HOW TO COMPLETE THIS TASK » I need the records below restated word for word, without their pictures.

STORED DATA »
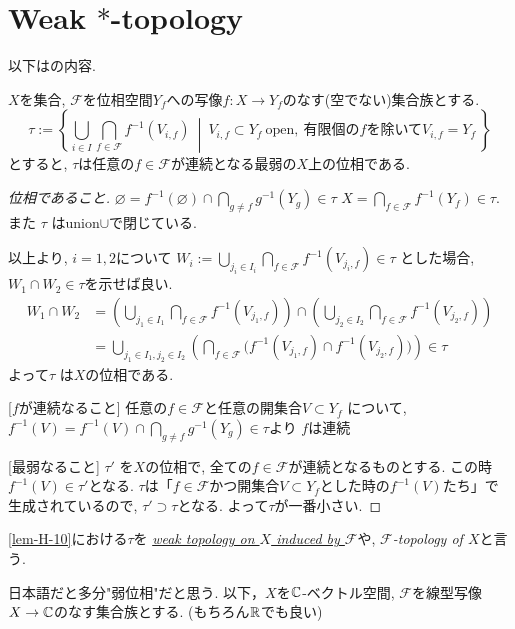 \section{Weak $*$-topology}
以下は\cite[3.8-3.14]{Rud}の内容. 

\begin{tcolorbox}[mybox]
\begin{lem}%
\label{lem-H-10}
\(X\)を集合,  \(\mathscr{F}\)を位相空間$Y_f$への写像\(f : X \to Y_f\)のなす(空でない)集合族とする. 
\[
\tau := \left\{ \bigcup_{i \in I} \bigcap_{f \in \mathscr{F}} f^{-1}(V_{i, f}) \ \middle|\ V_{i, f} \subset Y_f \ \text{open}, \ \text{有限個の$f$を除いて} V_{i, f}= Y_f \  \right\}
\]
とすると, \(\tau\)は任意の$f \in \mathscr{F}$が連続となる最弱の$X$上の位相である.
\end{lem}
\end{tcolorbox}
\begin{proof}
[位相であること]
\(\varnothing = f^{-1}(\varnothing) \cap \bigcap_{g \neq f} g^{-1}(Y_g)  \in \tau\)
 \(X= \bigcap_{f \in \mathscr{F}}f^{-1}(Y_f) \in \tau\).  
また \(\tau\) はunion$\cup$で閉じている.  

以上より, $i=1,2$について
\(W_i := \bigcup_{j_i \in I_i} \bigcap_{f \in \mathscr{F}} f^{-1}(V_{j_i, f})\in \tau \)
とした場合, $W_1 \cap W_2 \in \tau$を示せば良い. 
\begin{align*}
W_1 \cap W_2 
&= \left(\bigcup_{j_1 \in I_1} \bigcap_{f \in \mathscr{F}} f^{-1}(V_{j_1, f}) \right)
\cap 
\left( \bigcup_{j_2 \in I_2} \bigcap_{f \in \mathscr{F}} f^{-1}(V_{j_2, f}) \right)\\
&= 
\bigcup_{j_1 \in I_1, j_2 \in I_2} 
\left( \bigcap_{f \in \mathscr{F}} \big( f^{-1}(V_{j_1, f}) \cap f^{-1}(V_{j_2, f}) \big) 
\right)
\in \tau
\end{align*}
よって\(\tau\) は$X$の位相である. 

[$f$が連続なること]
任意の\(f \in \mathscr{F}\)と任意の開集合\(V \subset Y_f\) について, 
\(f^{-1}(V) = f^{-1}(V)\cap \bigcap_{g \neq f}  g^{-1}(Y_g) \in \tau\)より
\(f\)は連続

[最弱なること]
\(\tau'\) を\(X\)の位相で, 全ての\(f \in \mathscr{F}\)が連続となるものとする. 
この時\(f^{-1}(V) \in \tau'\)となる. 
\(\tau\)は「\(f \in \mathscr{F}\)かつ開集合\(V \subset Y_f\)とした時の\(f^{-1}(V)\)たち」で生成されているので, 
\( \tau' \supset \tau\)となる.
よって$\tau$が一番小さい. 
\end{proof}

\begin{tcolorbox}[mybox]
\begin{defn}%
\label{defn-H-11}
\ref{lem-H-10}における\(\tau\)を
\underline{\emph{weak topology on \(X\) induced by \(\mathscr{F}\)}}や, \emph{\(\mathscr{F}\)-topology of \(X\)}と言う. 
\end{defn}
\end{tcolorbox}
日本語だと多分"弱位相"だと思う. 
以下，\(X\)を$\mathbb{C}$-ベクトル空間,  \(\mathscr{F}\)を線型写像$X \to \mathbb{C}$のなす集合族とする. 
(もちろん$\mathbb{R}$でも良い)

TASK RESPONSE »
 \section{Weak $*$-topology}
以下は\cite[3.8-3.14]{Rud}の内容. 

\begin{tcolorbox}[mybox]
\begin{lem}%
\label{lem-H-10}
\(X\)を集合,  \(\mathscr{F}\)を位相空間$Y_f$への写像\(f : X \to Y_f\)のなす(空でない)集合族とする. 
\[
\tau := \left\{ \bigcup_{i \in I} \bigcap_{f \in \mathscr{F}} f^{-1}(V_{i, f}) \ \middle|\ V_{i, f} \subset Y_f \ \text{open}, \ \text{有限個の$f$を除いて} V_{i, f}= Y_f \  \right\}
\]
とすると, \(\tau\)は任意の$f \in \mathscr{F}$が連続となる最弱の$X$上の位相である.
\end{lem}
\end{tcolorbox}
\begin{proof}
[位相であること]
\(\varnothing = f^{-1}(\varnothing) \cap \bigcap_{g \neq f} g^{-1}(Y_g)  \in \tau\)
 \(X= \bigcap_{f \in \mathscr{F}}f^{-1}(Y_f) \in \tau\).  
また \(\tau\) はunion$\cup$で閉じている.  

以上より, $i=1,2$について
\(W_i := \bigcup_{j_i \in I_i} \bigcap_{f \in \mathscr{F}} f^{-1}(V_{j_i, f})\in \tau \)
とした場合, $W_1 \cap W_2 \in \tau$を示せば良い. 
\begin{align*}
W_1 \cap W_2 
&= \left(\bigcup_{j_1 \in I_1} \bigcap_{f \in \mathscr{F}} f^{-1}(V_{j_1, f}) \right)
\cap 
\left( \bigcup_{j_2 \in I_2} \bigcap_{f \in \mathscr{F}} f^{-1}(V_{j_2, f}) \right)\\
&= 
\bigcup_{j_1 \in I_1, j_2 \in I_2} 
\left( \bigcap_{f \in \mathscr{F}} \big( f^{-1}(V_{j_1, f}) \cap f^{-1}(V_{j_2, f}) \big) 
\right)
\in \tau
\end{align*}
よって\(\tau\) は$X$の位相である. 

[$f$が連続なること]
任意の\(f \in \mathscr{F}\)と任意の開集合\(V \subset Y_f\) について, 
\(f^{-1}(V) = f^{-1}(V)\cap \bigcap_{g \neq f}  g^{-1}(Y_g) \in \tau\)より
\(f\)は連続

[最弱なること]
\(\tau'\) を\(X\)の位相で, 全ての\(f \in \mathscr{F}\)が連続となるものとする. 
この時\(f^{-1}(V) \in \tau'\)となる. 
\(\tau\)は「\(f \in \mathscr{F}\)かつ開集合\(V \subset Y_f\)とした時の\(f^{-1}(V)\)たち」で生成されているので, 
\( \tau' \supset \tau\)となる.
よって$\tau$が一番小さい. 
\end{proof}

\begin{tcolorbox}[mybox]
\begin{defn}%
\label{defn-H-11}
\ref{lem-H-10}における\(\tau\)を
\underline{\emph{weak topology on \(X\) induced by \(\mathscr{F}\)}}や, \emph{\(\mathscr{F}\)-topology of \(X\)}と言う. 
\end{defn}
\end{tcolorbox}
日本語だと多分"弱位相"だと思う. 
以下，\(X\)を$\mathbb{C}$-ベクトル空間,  \(\mathscr{F}\)を線型写像$X \to \mathbb{C}$のなす集合族とする. 
(もちろん$\mathbb{R}$でも良い)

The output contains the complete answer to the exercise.